# Use the method of "undetermined coefficients" to solve the 2nd ODE y''-2y'=12e^(2x)-8e^(-2x)?

Dec 29, 2017

$y \left(x\right) = A + B {e}^{2 x} + 6 x {e}^{2 x} - {e}^{- 2 x}$

#### Explanation:

We have:

$y ' ' - 2 y ' = 12 {e}^{2 x} - 8 {e}^{- 2 x}$

This is a second order linear non-Homogeneous Differentiation Equation.
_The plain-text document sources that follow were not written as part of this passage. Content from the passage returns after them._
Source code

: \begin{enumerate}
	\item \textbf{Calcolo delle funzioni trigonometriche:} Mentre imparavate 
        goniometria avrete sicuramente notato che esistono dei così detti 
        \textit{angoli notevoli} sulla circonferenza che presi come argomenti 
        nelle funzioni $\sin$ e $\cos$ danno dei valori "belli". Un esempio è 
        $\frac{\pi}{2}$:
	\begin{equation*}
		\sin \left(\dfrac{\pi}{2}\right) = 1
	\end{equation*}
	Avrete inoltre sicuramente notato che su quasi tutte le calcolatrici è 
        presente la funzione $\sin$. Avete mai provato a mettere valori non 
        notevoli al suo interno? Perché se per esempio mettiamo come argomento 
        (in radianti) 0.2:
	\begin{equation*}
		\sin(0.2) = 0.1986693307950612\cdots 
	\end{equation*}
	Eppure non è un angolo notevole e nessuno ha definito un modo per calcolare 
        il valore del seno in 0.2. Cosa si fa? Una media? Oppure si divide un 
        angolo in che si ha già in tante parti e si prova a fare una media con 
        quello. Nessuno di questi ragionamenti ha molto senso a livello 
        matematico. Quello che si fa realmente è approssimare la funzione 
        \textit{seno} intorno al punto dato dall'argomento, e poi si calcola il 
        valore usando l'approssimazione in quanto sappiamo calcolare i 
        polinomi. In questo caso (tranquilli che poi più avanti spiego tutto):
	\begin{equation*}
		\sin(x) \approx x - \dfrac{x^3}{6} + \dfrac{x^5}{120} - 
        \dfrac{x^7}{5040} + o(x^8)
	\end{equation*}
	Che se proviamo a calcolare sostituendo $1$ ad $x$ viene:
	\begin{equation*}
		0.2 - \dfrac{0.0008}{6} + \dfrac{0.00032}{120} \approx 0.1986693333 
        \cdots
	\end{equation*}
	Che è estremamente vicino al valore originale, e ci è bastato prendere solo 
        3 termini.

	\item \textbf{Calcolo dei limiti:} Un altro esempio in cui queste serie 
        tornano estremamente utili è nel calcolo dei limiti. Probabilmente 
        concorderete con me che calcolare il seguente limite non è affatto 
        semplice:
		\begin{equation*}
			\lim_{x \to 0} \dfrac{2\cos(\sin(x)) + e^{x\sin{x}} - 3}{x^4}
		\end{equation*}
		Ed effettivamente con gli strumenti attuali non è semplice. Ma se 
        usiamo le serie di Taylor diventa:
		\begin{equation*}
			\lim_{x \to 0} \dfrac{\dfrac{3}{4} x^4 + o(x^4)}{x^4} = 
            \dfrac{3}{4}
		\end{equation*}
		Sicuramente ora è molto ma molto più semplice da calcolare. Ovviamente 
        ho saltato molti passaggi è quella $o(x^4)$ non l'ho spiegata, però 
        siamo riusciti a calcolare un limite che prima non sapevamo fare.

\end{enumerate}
The standard approach is to find a solution, ${y}_{c}$ of the homogeneous equation by looking at the Auxiliary Equation, which is the quadratic equation with the coefficients of the derivatives, and then finding an independent particular solution, ${y}_{p}$ of the non-homogeneous equation.

Complementary Function

The homogeneous equation associated with [A] is

$y ' ' - 2 y ' = 0$

And it's associated Auxiliary equation is:

${m}^{2} - 2 m = 0$
$m \left(m - 2\right) = 0$

Which has distinct real root $m = 0$ and $m = 2$

Thus the solution of the homogeneous equation is:

${y}_{c} = A {e}^{0 x} + B {e}^{2 x}$
$\setminus \setminus \setminus = A + B {e}^{2 x}$

Particular Solution

With this particular equation [A], dur to the fact that ${e}^{2 x}$ is already part of the CF then a probable solution is of the form:

$y = a x {e}^{2 x} + b {e}^{- 2 x}$

Where $a , b$ are constant coefficients to be determined. Let us assume the above solution works, in which case be differentiating wrt $x$ we have:

$y ' \setminus \setminus = 2 a x {e}^{2 x} + a {e}^{2 x} - 2 b {e}^{- 2 x}$
$\setminus \setminus \setminus \setminus \setminus = \left(2 a x + a\right) {e}^{2 x} - 2 b {e}^{- 2 x}$

$y ' ' = 2 \left(2 a x + a\right) {e}^{2 x} + \left(2 a\right) {e}^{2 x} + 4 b {e}^{- 2 x}$
$\setminus \setminus \setminus \setminus \setminus = \left(4 a x + 4 a\right) {e}^{2 x} + 4 b {e}^{- 2 x}$

Substituting into the initial Differential Equation $\left[A\right]$ we get:

$\left\{\left(4 a x + 4 a\right) {e}^{2 x} + 4 b {e}^{- 2 x}\right\} - 2 \left\{\left(2 a x + a\right) {e}^{2 x} - 2 b {e}^{- 2 x}\right\} = 12 {e}^{2 x} - 8 {e}^{- 2 x}$

$\therefore 4 a x {e}^{2 x} + 4 a {e}^{2 x} + 4 b {e}^{- 2 x} - 4 a x {e}^{2 x} - 2 a {e}^{2 x} + 4 b {e}^{- 2 x} = 12 {e}^{2 x} - 8 {e}^{- 2 x}$

$\therefore 4 a {e}^{2 x} + 4 b {e}^{- 2 x} - 2 a {e}^{2 x} + 4 b {e}^{- 2 x} = 12 {e}^{2 x} - 8 {e}^{- 2 x}$

Equating coefficients of ${e}^{2 x}$ and ${e}^{- 2 x}$ we get:

${e}^{2 x} \setminus \setminus \setminus : 4 a - 2 a = 12 \implies a = 6$
${e}^{- 2 x} : 4 b + 4 b = - 8 \implies b = - 1$

And so we form the Particular solution:

${y}_{p} = 6 x {e}^{2 x} - {e}^{- 2 x}$

General Solution

Which then leads to the GS of [A}

$y \left(x\right) = {y}_{c} + {y}_{p}$
$\setminus \setminus \setminus \setminus \setminus \setminus \setminus = A + B {e}^{2 x} + 6 x {e}^{2 x} - {e}^{- 2 x}$